With the help of prospect research, your organization can find the candidates that check off the characteristics you are looking for in your high-quality prospects.

These three identifiers will help you sort out the best possible giving candidates.

Keep in mind that high-quality is in the eye of the beholder. What your organization is looking for will change according to a whole range of factors. The realities of smaller organizations are different than the realities of larger organizations.

In both settings, most of the time, high-quality prospects will be candidates for major and planned giving. The difference rests with how each nonprofit defines major and planned giving within the scope of their organization.

This article will illuminate three key markers of high-quality major giving candidates.

If you’re interested in uncovering prospects for planned giving, browse through DonorSearch’s Complete Guide to Planned Giving.

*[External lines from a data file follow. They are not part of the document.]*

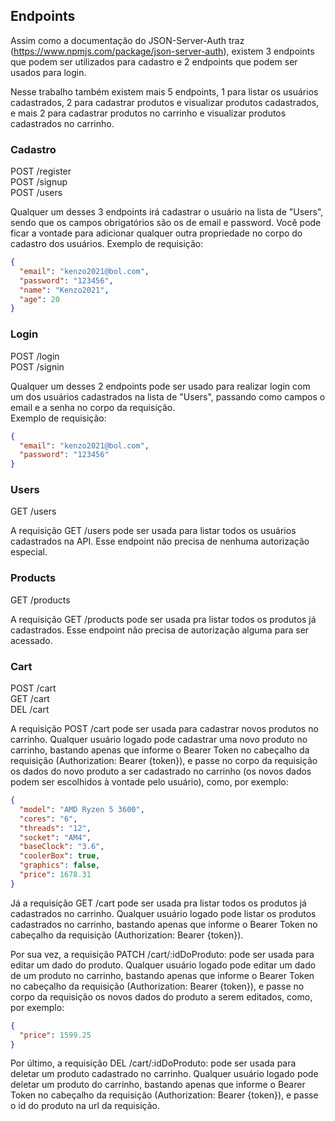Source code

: ## Endpoints

Assim como a documentação do JSON-Server-Auth traz (https://www.npmjs.com/package/json-server-auth), existem 3 endpoints que podem ser utilizados para cadastro e 2 endpoints que podem ser usados para login.

Nesse trabalho também existem mais 5 endpoints, 1 para listar os usuários cadastrados, 2 para cadastrar produtos e visualizar produtos cadastrados, e mais 2 para cadastrar produtos no carrinho e visualizar produtos cadastrados no carrinho.

### Cadastro

POST /register <br/>
POST /signup <br/>
POST /users

Qualquer um desses 3 endpoints irá cadastrar o usuário na lista de "Users", sendo que os campos obrigatórios são os de email e password.
Você pode ficar a vontade para adicionar qualquer outra propriedade no corpo do cadastro dos usuários.
Exemplo de requisição:

```json
{
  "email": "kenzo2021@bol.com",
  "password": "123456",
  "name": "Kenzo2021",
  "age": 20
}
```

### Login

POST /login <br/>
POST /signin

Qualquer um desses 2 endpoints pode ser usado para realizar login com um dos usuários cadastrados na lista de "Users", passando como campos o email e a senha no corpo da requisição. <br/>
Exemplo de requisição:

```json
{
  "email": "kenzo2021@bol.com",
  "password": "123456"
}
```

### Users

GET /users

A requisição GET /users pode ser usada para listar todos os usuários cadastrados na API. Esse endpoint não precisa de nenhuma autorização especial.

### Products

GET /products <br/>

A requisição GET /products pode ser usada pra listar todos os produtos já cadastrados. Esse endpoint não precisa de autorização alguma para ser acessado.

### Cart

POST /cart <br/>
GET /cart <br/>
DEL /cart

A requisição POST /cart pode ser usada para cadastrar novos produtos no carrinho. Qualquer usuário logado pode cadastrar uma novo produto no carrinho, bastando apenas que informe o Bearer Token no cabeçalho da requisição (Authorization: Bearer {token}), e passe no corpo da requisição os dados do novo produto a ser cadastrado no carrinho (os novos dados podem ser escolhidos à vontade pelo usuário), como, por exemplo:

```json
{
  "model": "AMD Ryzen 5 3600",
  "cores": "6",
  "threads": "12",
  "socket": "AM4",
  "baseClock": "3.6",
  "coolerBox": true,
  "graphics": false,
  "price": 1678.31
}
```

Já a requisição GET /cart pode ser usada pra listar todos os produtos já cadastrados no carrinho. Qualquer usuário logado pode listar os produtos cadastrados no carrinho, bastando apenas que informe o Bearer Token no cabeçalho da requisição (Authorization: Bearer {token}).

Por sua vez, a requisição PATCH /cart/:idDoProduto: pode ser usada para editar um dado do produto. Qualquer usuário logado pode editar um dado de um produto no carrinho, bastando apenas que informe o Bearer Token no cabeçalho da requisição (Authorization: Bearer {token}), e passe no corpo da requisição os novos dados do produto a serem editados, como, por exemplo:

```json
{
  "price": 1599.25
}
```

Por último, a requisição DEL /cart/:idDoProduto: pode ser usada para deletar um produto cadastrado no carrinho. Qualquer usuário logado pode deletar um produto do carrinho, bastando apenas que informe o Bearer Token no cabeçalho da requisição (Authorization: Bearer {token}), e passe o id do produto na url da requisição.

#1: Past Contributions to Your Organization

They say that dogs are man’s best friend. Well, recurring donors are a fundraiser’s best friend. Move over, Lassie.

Past giving to your organization is the best predictor of future giving. We are, after all, creatures of habit.

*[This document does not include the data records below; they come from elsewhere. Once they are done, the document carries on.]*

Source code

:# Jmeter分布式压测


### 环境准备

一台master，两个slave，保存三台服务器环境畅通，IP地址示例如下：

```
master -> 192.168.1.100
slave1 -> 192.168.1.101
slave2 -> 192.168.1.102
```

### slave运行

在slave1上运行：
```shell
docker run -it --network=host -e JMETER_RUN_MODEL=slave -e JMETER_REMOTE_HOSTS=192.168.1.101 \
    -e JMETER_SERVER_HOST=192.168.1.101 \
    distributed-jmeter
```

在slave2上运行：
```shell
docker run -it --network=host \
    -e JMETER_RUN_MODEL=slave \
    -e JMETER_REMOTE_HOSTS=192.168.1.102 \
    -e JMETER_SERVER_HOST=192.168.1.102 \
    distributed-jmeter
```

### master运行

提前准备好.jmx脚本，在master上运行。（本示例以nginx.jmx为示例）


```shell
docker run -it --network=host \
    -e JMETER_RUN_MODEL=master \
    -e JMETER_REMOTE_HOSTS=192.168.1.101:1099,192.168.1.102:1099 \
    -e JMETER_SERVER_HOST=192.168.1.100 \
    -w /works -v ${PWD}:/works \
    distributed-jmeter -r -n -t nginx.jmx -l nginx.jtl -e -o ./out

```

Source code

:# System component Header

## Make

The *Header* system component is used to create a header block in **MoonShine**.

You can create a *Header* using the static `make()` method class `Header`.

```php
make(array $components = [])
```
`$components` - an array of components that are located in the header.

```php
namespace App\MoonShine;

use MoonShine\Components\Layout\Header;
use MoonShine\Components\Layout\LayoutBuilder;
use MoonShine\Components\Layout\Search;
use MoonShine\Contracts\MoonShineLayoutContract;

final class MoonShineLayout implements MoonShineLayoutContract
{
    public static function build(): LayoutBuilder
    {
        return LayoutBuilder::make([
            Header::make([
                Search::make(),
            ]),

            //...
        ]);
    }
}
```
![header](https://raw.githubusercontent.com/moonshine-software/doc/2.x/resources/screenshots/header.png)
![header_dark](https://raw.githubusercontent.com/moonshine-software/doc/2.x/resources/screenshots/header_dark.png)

It is easier to encourage a donor to make a second or third donation than it is to convince a brand new prospect to do the same. With an existing donor, the relationship is already there, and you know the donor is interested in supporting your cause.

Check existing donors’ RFM scores to rank their investment in your organization. To do so, you’ll be measuring:

  • Recency: When was the last time this donor made a gift?
  • Frequency: How often is this donor allocating gifts?
  • Monetary contribution: How large have the gifts been?
Evaluating those three components will tell you if you have an existing donor with the attributes of someone who is dedicated and ready to be moved up to a higher level of giving.

#2: Real Estate Ownership

While past giving demonstrates a potential willingness on the part of the donor to contribute a major gift, it doesn’t always indicate that the donor has the means to do so. That’s where traditional wealth markers like real estate ownership come in.

Real estate ownership is a critical indicator to assess for two reasons:
  1. High-net-worth individuals can often be flagged by their real estate ownership. It will give your organization some estimate to work from when designing a major gift ask strategy.
  2. Real estate ownership actually corresponds with a higher likelihood of giving. A prospect who owns over $2 million in property is 17 times more likely to make a charitable contribution than another prospect is.
The trick to using wealth markers is to know their predictive capabilities and know their limits. Having the financial means to make a large donation does not guarantee that the gift will be made. A prospect’s ability to give must line up with a willingness to give.

#3: Political Giving

Like real estate ownership, political giving is an indicator that serves a dual purpose:
  1. If someone has donated a large sum of money to a political campaign, that person clearly has the financial means to be a major donor.
  2. When someone makes a political contribution, that person is taking action and allocating a gift to a cause they believe in. You need prospects who are willing to do the same for your organization. As long as your mission matches their interests, you have a better chance than with just any random prospect.
Someone who has given a lifetime total of $2,500+ to federal political campaigns is 14 times more likely to give charitably than the average prospect is. You can’t ignore correlations like that!


Whether you are hosting a new fundraiser and want to be able to identify the highest quality prospects in attendance or you are getting ready to ramp up your year-end efforts, screen your candidates for characteristics such as these and find the donors that best suit your needs.